Limitations of UNESCO and world heritage

One of the main limitations of UNESCO’s remit is that it is bound by the concept of the nation-state woven into the fabric of its constitution. Just like the 1972 World Heritage Convention, the 1970 UNESCO Convention on the Means of Prohibiting and Preventing the Illicit import, Export and Transfer of Ownership of Cultural Property explicitly only recognizes as cultural property such ‘property which, on religious or secular grounds, is specifically designated by each State as being of importance for archaeology, prehistory, history, literature, art or science’ (emphasis added). However, states are not necessarily best suited to the task of determining the value of heritage because their governments often have political agendas of their own and may not be representative of all the communities living within their territory. The use and manipulation of heritage for political means is a well-known phenomenon. In the Middle East, a prominent example of this is found in the use made by Iraqi secular nationalist governments of the country’s pre-Islamic heritage to build a sense of collective identity for the modern state of Iraq. President Saddam Hussein famously presented himself as the reincarnation of king Nebuchadnezzar, sometimes having himself depicted on posters in this fashion. This kind of propaganda arguably underpinned to some extent the iconoclastic reaction against ancient Mesopotamian heritage by Daesh (Isakhan & González Zarandona 2018).

The power of UNESCO to recognize the cultural heritage that is meaningful to all communities across the world and to humanity at large is also limited by its own organizational structure. Given the principle of sovereignty, states are ultimately responsible for determining the value of cultural heritage. As the most important organization concerning cultural heritage, UNESCO should in principle ensure that ways to collaborate between experts in the field of cultural heritage from all states are set in place in order to ensure neutrality in the process of reviewing state practice concerning the safeguarding and enhancement of cultural heritage. However, a detailed analysis of the operational structure of UNESCO by archaeologist Lynn Meskell revealed critical deficiencies (Meskell 2013). In a study to mark its 40th anniversary in 2012, Meskell found Committee representation is dominated by state-appointed ambassadors and politicians rather than archaeological or ecological experts. Furthermore, the excessive lobbying of nominating nations has caused loss of meaning and significance of the process, with its resulting politization and a general emphasis placed on inscription as an end in itself. It seems that national agendas are eclipsing real discussions about the merit of nominations, the benefits to local communities and the participation of indigenous stakeholders in consultation, while threats from mining and land exploitation are minimized when convenient to the nominating state.

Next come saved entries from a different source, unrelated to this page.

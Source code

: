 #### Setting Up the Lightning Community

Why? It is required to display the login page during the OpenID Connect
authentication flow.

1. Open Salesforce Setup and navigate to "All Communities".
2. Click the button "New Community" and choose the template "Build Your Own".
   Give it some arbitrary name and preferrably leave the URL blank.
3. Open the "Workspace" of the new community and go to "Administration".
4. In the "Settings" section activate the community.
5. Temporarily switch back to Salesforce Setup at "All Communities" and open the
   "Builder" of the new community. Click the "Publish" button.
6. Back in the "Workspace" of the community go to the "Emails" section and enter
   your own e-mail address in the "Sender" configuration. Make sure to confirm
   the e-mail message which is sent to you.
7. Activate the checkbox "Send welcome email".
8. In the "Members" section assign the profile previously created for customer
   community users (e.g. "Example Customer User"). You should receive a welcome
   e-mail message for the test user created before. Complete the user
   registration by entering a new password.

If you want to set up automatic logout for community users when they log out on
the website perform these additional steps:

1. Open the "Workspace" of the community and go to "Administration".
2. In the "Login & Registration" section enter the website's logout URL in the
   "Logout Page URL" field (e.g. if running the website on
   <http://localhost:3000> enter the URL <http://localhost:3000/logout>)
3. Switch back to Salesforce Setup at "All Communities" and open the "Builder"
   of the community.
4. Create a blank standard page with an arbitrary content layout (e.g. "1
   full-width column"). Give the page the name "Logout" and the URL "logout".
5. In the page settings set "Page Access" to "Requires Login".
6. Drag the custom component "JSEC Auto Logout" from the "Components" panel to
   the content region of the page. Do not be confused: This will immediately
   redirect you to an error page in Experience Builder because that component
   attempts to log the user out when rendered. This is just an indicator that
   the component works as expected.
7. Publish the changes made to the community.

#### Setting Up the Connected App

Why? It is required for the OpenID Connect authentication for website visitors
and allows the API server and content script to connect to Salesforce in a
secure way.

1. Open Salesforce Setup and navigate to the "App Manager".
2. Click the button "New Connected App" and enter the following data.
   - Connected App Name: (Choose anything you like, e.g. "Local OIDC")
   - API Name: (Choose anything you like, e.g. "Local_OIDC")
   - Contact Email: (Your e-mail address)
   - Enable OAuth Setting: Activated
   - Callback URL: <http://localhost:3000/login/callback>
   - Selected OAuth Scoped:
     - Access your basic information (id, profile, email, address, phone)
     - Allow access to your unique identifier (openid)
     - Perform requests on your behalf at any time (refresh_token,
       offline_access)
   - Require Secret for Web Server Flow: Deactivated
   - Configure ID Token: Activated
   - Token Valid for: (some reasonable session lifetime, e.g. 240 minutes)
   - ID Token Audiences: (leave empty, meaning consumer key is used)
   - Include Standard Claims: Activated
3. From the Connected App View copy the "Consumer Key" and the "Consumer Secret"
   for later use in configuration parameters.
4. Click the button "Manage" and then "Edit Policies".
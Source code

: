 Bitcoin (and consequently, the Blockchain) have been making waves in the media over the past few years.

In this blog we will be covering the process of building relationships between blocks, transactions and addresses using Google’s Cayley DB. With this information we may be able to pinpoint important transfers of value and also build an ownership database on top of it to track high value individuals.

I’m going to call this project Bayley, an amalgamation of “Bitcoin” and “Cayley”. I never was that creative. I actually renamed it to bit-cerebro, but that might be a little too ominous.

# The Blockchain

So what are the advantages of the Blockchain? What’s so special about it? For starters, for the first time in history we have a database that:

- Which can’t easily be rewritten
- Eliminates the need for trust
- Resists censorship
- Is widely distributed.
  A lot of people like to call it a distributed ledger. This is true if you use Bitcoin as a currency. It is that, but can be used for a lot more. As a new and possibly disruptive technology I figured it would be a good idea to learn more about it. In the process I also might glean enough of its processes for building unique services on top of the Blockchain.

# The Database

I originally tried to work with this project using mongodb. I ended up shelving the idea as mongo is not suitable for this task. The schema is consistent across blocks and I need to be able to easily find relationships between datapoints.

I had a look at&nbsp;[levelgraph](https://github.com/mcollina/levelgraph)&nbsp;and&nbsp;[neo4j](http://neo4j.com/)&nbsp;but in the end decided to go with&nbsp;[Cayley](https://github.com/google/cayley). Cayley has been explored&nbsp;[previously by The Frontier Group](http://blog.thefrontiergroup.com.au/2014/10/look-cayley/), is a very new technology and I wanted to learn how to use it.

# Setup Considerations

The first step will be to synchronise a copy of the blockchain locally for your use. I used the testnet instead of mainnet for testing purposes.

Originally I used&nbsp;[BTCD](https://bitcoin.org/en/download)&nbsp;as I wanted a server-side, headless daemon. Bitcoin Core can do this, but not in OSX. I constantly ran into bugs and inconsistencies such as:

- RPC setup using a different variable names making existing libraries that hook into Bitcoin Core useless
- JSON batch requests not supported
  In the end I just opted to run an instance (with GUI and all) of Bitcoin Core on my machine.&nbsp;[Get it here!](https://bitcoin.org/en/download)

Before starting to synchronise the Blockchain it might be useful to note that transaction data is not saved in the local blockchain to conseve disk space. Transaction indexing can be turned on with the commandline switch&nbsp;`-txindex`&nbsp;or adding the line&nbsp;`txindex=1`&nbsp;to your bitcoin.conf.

The roots of this shift within UNESCO may be qualified further, however. As Meskell (2013) also pointed out, a long-standing obstacle in the nomination process is the fact that Advisory Bodies do not directly participate or assist countries to prepare, revise, or review their tentative lists. There are two external advisory bodies concerning cultural heritage, the International Centre for the Study of Preservation and Restoration of Cultural Property (ICCROM) and the International Council on Monuments and Sites (ICOMOS). While the former is dedicated to conservation, the latter is largely involved in the evaluation of state nominations for the World Heritage List. However, ICOMOS’s expert base is largely engineers and architects, not heritage practitioners. As mentioned, ICOMOS positions itself as an evaluator rather than a collaborator. Together with the fact that state representation is increasingly made up of political appointments, it is partly understandable that countries that require assistance and support may fall back on their political agendas resulting in inscriptions becoming the main objective instead of developing feasible, holistic management plans.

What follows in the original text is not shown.